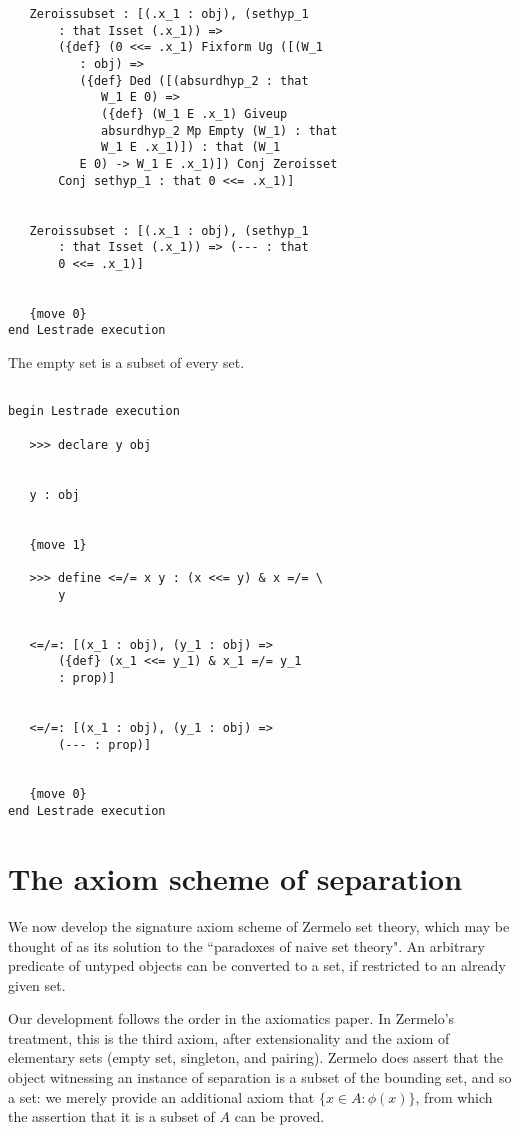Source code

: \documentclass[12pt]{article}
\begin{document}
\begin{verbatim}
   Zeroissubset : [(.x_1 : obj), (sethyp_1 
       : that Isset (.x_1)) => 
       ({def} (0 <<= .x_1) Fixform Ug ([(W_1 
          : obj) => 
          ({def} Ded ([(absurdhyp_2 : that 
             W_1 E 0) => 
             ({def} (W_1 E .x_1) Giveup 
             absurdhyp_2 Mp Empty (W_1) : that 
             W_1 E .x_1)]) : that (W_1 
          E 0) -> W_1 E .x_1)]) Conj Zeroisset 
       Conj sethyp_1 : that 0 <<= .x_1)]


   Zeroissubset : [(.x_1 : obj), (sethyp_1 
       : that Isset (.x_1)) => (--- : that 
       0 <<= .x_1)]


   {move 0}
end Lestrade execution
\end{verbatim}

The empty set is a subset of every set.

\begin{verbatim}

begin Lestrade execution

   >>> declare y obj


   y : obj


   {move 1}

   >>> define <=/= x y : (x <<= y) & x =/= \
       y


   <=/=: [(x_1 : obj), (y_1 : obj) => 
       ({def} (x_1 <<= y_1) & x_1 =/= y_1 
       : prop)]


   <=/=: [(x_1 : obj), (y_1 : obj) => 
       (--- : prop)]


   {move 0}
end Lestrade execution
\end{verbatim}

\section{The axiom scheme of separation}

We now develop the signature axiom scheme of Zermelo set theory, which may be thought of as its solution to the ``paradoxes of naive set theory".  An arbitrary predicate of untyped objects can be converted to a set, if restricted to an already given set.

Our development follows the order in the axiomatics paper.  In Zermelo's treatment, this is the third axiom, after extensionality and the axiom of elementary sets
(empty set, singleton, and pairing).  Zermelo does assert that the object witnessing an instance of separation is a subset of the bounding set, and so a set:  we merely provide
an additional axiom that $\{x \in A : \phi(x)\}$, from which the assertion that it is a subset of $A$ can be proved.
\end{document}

_ _ _

What is required — Take the entries above and return only the lines from the one with "E .x_1) Giveup" to the one with "We now develop", both included, unchanged.

Result of the task —
             ({def} (W_1 E .x_1) Giveup 
             absurdhyp_2 Mp Empty (W_1) : that 
             W_1 E .x_1)]) : that (W_1 
          E 0) -> W_1 E .x_1)]) Conj Zeroisset 
       Conj sethyp_1 : that 0 <<= .x_1)]


   Zeroissubset : [(.x_1 : obj), (sethyp_1 
       : that Isset (.x_1)) => (--- : that 
       0 <<= .x_1)]


   {move 0}
end Lestrade execution
\end{verbatim}

The empty set is a subset of every set.

\begin{verbatim}

begin Lestrade execution

   >>> declare y obj


   y : obj


   {move 1}

   >>> define <=/= x y : (x <<= y) & x =/= \
       y


   <=/=: [(x_1 : obj), (y_1 : obj) => 
       ({def} (x_1 <<= y_1) & x_1 =/= y_1 
       : prop)]


   <=/=: [(x_1 : obj), (y_1 : obj) => 
       (--- : prop)]


   {move 0}
end Lestrade execution
\end{verbatim}

\section{The axiom scheme of separation}

We now develop the signature axiom scheme of Zermelo set theory, which may be thought of as its solution to the ``paradoxes of naive set theory".  An arbitrary predicate of untyped objects can be converted to a set, if restricted to an already given set.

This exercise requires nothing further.